Reuters is reporting that despite the Internal revenue Agency’s (IRS) 2012 fiscal budget cut of 2.5%, newly appointed Transfer Pricing Director, Samuel Maruca, is recruiting talent to crack down on companies that shift their profits from country to country in order to lower their tax bills.

Many international companies engage in what is commonly known as “transfer pricing”. In practice and theory, transfer pricing can be complex, because it involves the shifting of assets through multiple subsidiaries and multiple tax jurisdictions. The companies manipulate the pricing of the assets from one subsidiary to another. The ultimate aim is to shift profits from high-tax jurisdictions to low-tax jurisdictions lowering their overall tax liability.

Mr.
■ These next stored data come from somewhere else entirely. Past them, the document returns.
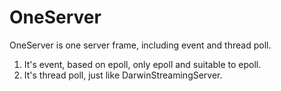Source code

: OneServer
=========

OneServer is one server frame, including event and thread poll. 
1. It's event, based on epoll, only epoll and suitable to epoll. 
2. It's thread poll, just like DarwinStreamingServer.

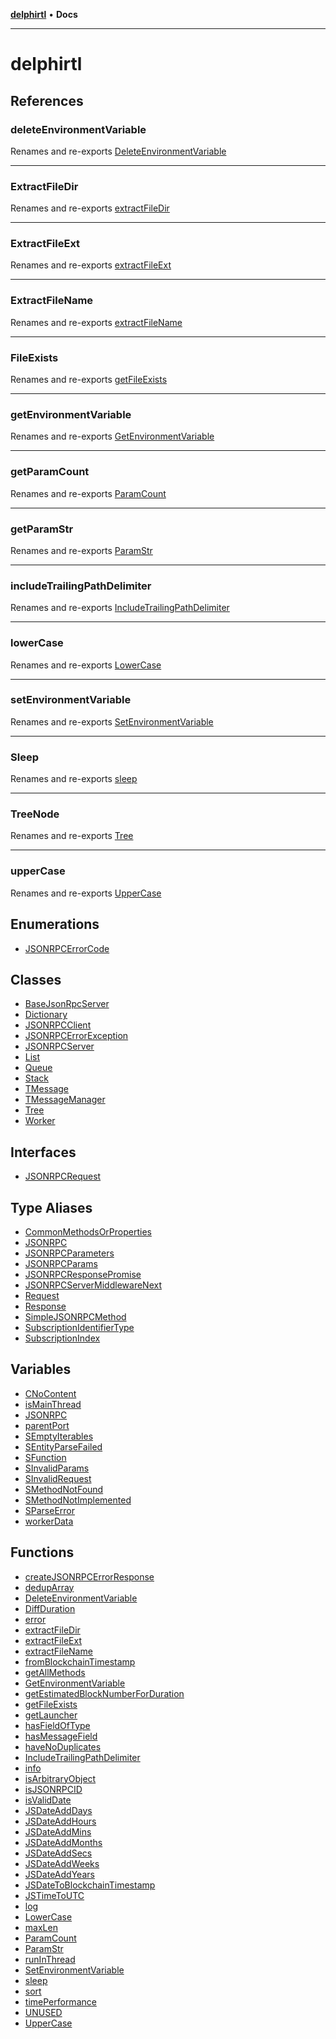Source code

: [**delphirtl**](README.md) • **Docs**

***

# delphirtl

## References

### deleteEnvironmentVariable

Renames and re-exports [DeleteEnvironmentVariable](functions/DeleteEnvironmentVariable.md)

***

### ExtractFileDir

Renames and re-exports [extractFileDir](functions/extractFileDir.md)

***

### ExtractFileExt

Renames and re-exports [extractFileExt](functions/extractFileExt.md)

***

### ExtractFileName

Renames and re-exports [extractFileName](functions/extractFileName.md)

***

### FileExists

Renames and re-exports [getFileExists](functions/getFileExists.md)

***

### getEnvironmentVariable

Renames and re-exports [GetEnvironmentVariable](functions/GetEnvironmentVariable.md)

***

### getParamCount

Renames and re-exports [ParamCount](functions/ParamCount.md)

***

### getParamStr

Renames and re-exports [ParamStr](functions/ParamStr.md)

***

### includeTrailingPathDelimiter

Renames and re-exports [IncludeTrailingPathDelimiter](functions/IncludeTrailingPathDelimiter.md)

***

### lowerCase

Renames and re-exports [LowerCase](functions/LowerCase.md)

***

### setEnvironmentVariable

Renames and re-exports [SetEnvironmentVariable](functions/SetEnvironmentVariable.md)

***

### Sleep

Renames and re-exports [sleep](functions/sleep.md)

***

### TreeNode

Renames and re-exports [Tree](classes/Tree.md)

***

### upperCase

Renames and re-exports [UpperCase](functions/UpperCase.md)

## Enumerations

- [JSONRPCErrorCode](enumerations/JSONRPCErrorCode.md)

## Classes

- [BaseJsonRpcServer](classes/BaseJsonRpcServer.md)
- [Dictionary](classes/Dictionary.md)
- [JSONRPCClient](classes/JSONRPCClient.md)
- [JSONRPCErrorException](classes/JSONRPCErrorException.md)
- [JSONRPCServer](classes/JSONRPCServer.md)
- [List](classes/List.md)
- [Queue](classes/Queue.md)
- [Stack](classes/Stack.md)
- [TMessage](classes/TMessage.md)
- [TMessageManager](classes/TMessageManager.md)
- [Tree](classes/Tree.md)
- [Worker](classes/Worker.md)

## Interfaces

- [JSONRPCRequest](interfaces/JSONRPCRequest.md)

## Type Aliases

- [CommonMethodsOrProperties](type-aliases/CommonMethodsOrProperties.md)
- [JSONRPC](type-aliases/JSONRPC.md)
- [JSONRPCParameters](type-aliases/JSONRPCParameters.md)
- [JSONRPCParams](type-aliases/JSONRPCParams.md)
- [JSONRPCResponsePromise](type-aliases/JSONRPCResponsePromise.md)
- [JSONRPCServerMiddlewareNext](type-aliases/JSONRPCServerMiddlewareNext.md)
- [Request](type-aliases/Request.md)
- [Response](type-aliases/Response.md)
- [SimpleJSONRPCMethod](type-aliases/SimpleJSONRPCMethod.md)
- [SubscriptionIdentifierType](type-aliases/SubscriptionIdentifierType.md)
- [SubscriptionIndex](type-aliases/SubscriptionIndex.md)

## Variables

- [CNoContent](variables/CNoContent.md)
- [isMainThread](variables/isMainThread.md)
- [JSONRPC](variables/JSONRPC.md)
- [parentPort](variables/parentPort.md)
- [SEmptyIterables](variables/SEmptyIterables.md)
- [SEntityParseFailed](variables/SEntityParseFailed.md)
- [SFunction](variables/SFunction.md)
- [SInvalidParams](variables/SInvalidParams.md)
- [SInvalidRequest](variables/SInvalidRequest.md)
- [SMethodNotFound](variables/SMethodNotFound.md)
- [SMethodNotImplemented](variables/SMethodNotImplemented.md)
- [SParseError](variables/SParseError.md)
- [workerData](variables/workerData.md)

## Functions

- [createJSONRPCErrorResponse](functions/createJSONRPCErrorResponse.md)
- [dedupArray](functions/dedupArray.md)
- [DeleteEnvironmentVariable](functions/DeleteEnvironmentVariable.md)
- [DiffDuration](functions/DiffDuration.md)
- [error](functions/error.md)
- [extractFileDir](functions/extractFileDir.md)
- [extractFileExt](functions/extractFileExt.md)
- [extractFileName](functions/extractFileName.md)
- [fromBlockchainTimestamp](functions/fromBlockchainTimestamp.md)
- [getAllMethods](functions/getAllMethods.md)
- [GetEnvironmentVariable](functions/GetEnvironmentVariable.md)
- [getEstimatedBlockNumberForDuration](functions/getEstimatedBlockNumberForDuration.md)
- [getFileExists](functions/getFileExists.md)
- [getLauncher](functions/getLauncher.md)
- [hasFieldOfType](functions/hasFieldOfType.md)
- [hasMessageField](functions/hasMessageField.md)
- [haveNoDuplicates](functions/haveNoDuplicates.md)
- [IncludeTrailingPathDelimiter](functions/IncludeTrailingPathDelimiter.md)
- [info](functions/info.md)
- [isArbitraryObject](functions/isArbitraryObject.md)
- [isJSONRPCID](functions/isJSONRPCID.md)
- [isValidDate](functions/isValidDate.md)
- [JSDateAddDays](functions/JSDateAddDays.md)
- [JSDateAddHours](functions/JSDateAddHours.md)
- [JSDateAddMins](functions/JSDateAddMins.md)
- [JSDateAddMonths](functions/JSDateAddMonths.md)
- [JSDateAddSecs](functions/JSDateAddSecs.md)
- [JSDateAddWeeks](functions/JSDateAddWeeks.md)
- [JSDateAddYears](functions/JSDateAddYears.md)
- [JSDateToBlockchainTimestamp](functions/JSDateToBlockchainTimestamp.md)
- [JSTimeToUTC](functions/JSTimeToUTC.md)
- [log](functions/log.md)
- [LowerCase](functions/LowerCase.md)
- [maxLen](functions/maxLen.md)
- [ParamCount](functions/ParamCount.md)
- [ParamStr](functions/ParamStr.md)
- [runInThread](functions/runInThread.md)
- [SetEnvironmentVariable](functions/SetEnvironmentVariable.md)
- [sleep](functions/sleep.md)
- [sort](functions/sort.md)
- [timePerformance](functions/timePerformance.md)
- [UNUSED](functions/UNUSED.md)
- [UpperCase](functions/UpperCase.md)
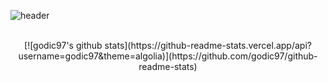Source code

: ![header](https://capsule-render.vercel.app/api?type=soft&color=auto&height=150&section=header&text=In-Cheol%20Shin&fontSize=70&animation=twinkling)

<br>

<div align="center">
  [![godic97's github stats](https://github-readme-stats.vercel.app/api?username=godic97&theme=algolia)](https://github.com/godic97/github-readme-stats)

</div>
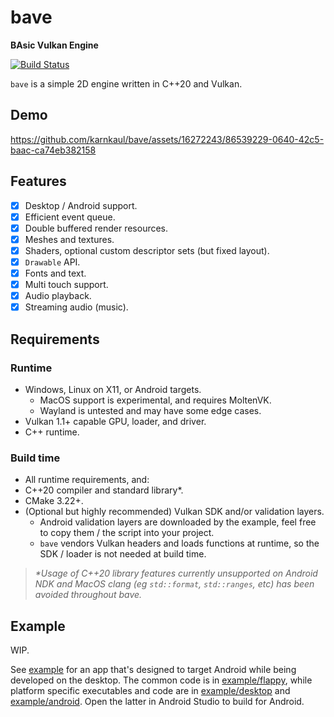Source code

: # bave

**BAsic Vulkan Engine**

[![Build Status](https://github.com/karnkaul/bave/actions/workflows/ci.yml/badge.svg)](https://github.com/karnkaul/bave/actions/workflows/ci.yml)

`bave` is a simple 2D engine written in C++20 and Vulkan.

## Demo

https://github.com/karnkaul/bave/assets/16272243/86539229-0640-42c5-baac-ca74eb382158

## Features

- [x] Desktop / Android support.
- [x] Efficient event queue.
- [x] Double buffered render resources.
- [x] Meshes and textures.
- [x] Shaders, optional custom descriptor sets (but fixed layout).
- [x] `Drawable` API.
- [x] Fonts and text.
- [x] Multi touch support.
- [x] Audio playback.
- [x] Streaming audio (music).

## Requirements

### Runtime

- Windows, Linux on X11, or Android targets.
  - MacOS support is experimental, and requires MoltenVK.
  - Wayland is untested and may have some edge cases.
- Vulkan 1.1+ capable GPU, loader, and driver.
- C++ runtime.

### Build time

- All runtime requirements, and:
- C++20 compiler and standard library*.
- CMake 3.22+.
- (Optional but highly recommended) Vulkan SDK and/or validation layers.
  - Android validation layers are downloaded by the example, feel free to copy them / the script into your project.
  - `bave` vendors Vulkan headers and loads functions at runtime, so the SDK / loader is not needed at build time.

> _*Usage of C++20 library features currently unsupported on Android NDK and MacOS clang (eg `std::format`, `std::ranges`, etc) has been avoided throughout bave._

## Example

WIP.

See [example](example) for an app that's designed to target Android while being developed on the desktop. The common code is in [example/flappy](example/flappy), while platform specific executables and code are in [example/desktop](example/desktop) and [example/android](example/android). Open the latter in Android Studio to build for Android.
Maruca has brought together a group of specialists ranging from the Big Four audit firms, law firms and other tax agencies. Ultimately, the IRS wants to regulate the transfer prices of assets, including intellectual property, so that prices cannot be artificially raised or lowered, but kept near market level.

Ironically, the economic crisis that has brought on the IRS’s budget crisis may help their recruiting efforts in other ways. Ex-Deputy IRS Commissioner Micael Dolan said, “The economic crisis allowed the IRS to attract talented, experienced industry professionals who might not have been available previously.”

With billions of dollars at stake, businesses will not merely roll over for the IRS.

“Anybody who thinks the IRS can ultimately enforce transfer pricing is either an eternal optimist or delusional,” said Richard Harvey, a tax professor at Villanova University, and a former senior adviser to the IRS. Mr. Harvery is not hopeful that the IRS can reign in these international conglomerates, saying that IRS changes in staff and hiring, “will help them on the margins, But they’re still fighting a very difficult battle where the deck is stacked against them.”